What needs to be done: Only a number is wanted here: the count of lines in the data below where the string "index" occurs.

** Opening Source information block **

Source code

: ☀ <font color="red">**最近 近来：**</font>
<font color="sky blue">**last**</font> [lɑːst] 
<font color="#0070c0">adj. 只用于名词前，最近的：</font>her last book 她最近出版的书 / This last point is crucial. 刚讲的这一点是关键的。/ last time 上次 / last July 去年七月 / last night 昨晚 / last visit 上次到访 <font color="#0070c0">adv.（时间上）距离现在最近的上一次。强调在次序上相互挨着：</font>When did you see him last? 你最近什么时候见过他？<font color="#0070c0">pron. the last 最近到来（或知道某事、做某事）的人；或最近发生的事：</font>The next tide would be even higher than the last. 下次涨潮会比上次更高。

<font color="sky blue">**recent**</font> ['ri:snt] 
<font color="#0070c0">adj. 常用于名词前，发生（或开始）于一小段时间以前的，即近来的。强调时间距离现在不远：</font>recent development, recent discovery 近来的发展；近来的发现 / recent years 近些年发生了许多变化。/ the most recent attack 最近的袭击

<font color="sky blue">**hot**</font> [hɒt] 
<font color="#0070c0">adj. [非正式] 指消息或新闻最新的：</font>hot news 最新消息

** Closing Source information block **
** Opening Source information block **

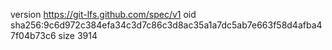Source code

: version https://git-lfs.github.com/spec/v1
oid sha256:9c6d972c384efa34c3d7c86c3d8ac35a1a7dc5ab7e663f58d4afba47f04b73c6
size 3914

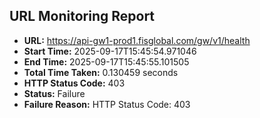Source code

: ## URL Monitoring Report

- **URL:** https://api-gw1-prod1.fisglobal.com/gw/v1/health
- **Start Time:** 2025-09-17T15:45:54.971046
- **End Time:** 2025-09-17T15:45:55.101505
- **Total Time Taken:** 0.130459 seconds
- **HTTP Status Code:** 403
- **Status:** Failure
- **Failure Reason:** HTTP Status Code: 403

** Closing Source information block **
** Opening Source information block **

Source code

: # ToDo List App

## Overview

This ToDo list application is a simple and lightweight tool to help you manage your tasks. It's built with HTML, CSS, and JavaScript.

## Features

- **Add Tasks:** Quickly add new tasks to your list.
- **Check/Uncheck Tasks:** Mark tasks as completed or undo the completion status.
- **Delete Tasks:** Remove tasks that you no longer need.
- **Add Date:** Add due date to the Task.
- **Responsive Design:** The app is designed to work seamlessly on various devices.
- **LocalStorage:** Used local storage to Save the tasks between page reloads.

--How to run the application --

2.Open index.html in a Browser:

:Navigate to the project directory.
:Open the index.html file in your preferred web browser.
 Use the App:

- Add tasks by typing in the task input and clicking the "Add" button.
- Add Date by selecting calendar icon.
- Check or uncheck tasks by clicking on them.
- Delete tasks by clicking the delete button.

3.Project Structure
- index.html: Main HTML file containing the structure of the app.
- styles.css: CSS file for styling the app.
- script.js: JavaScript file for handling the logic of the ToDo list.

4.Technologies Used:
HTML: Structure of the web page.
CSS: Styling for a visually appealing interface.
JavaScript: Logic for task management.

** Closing Source information block **

Expected answer: 3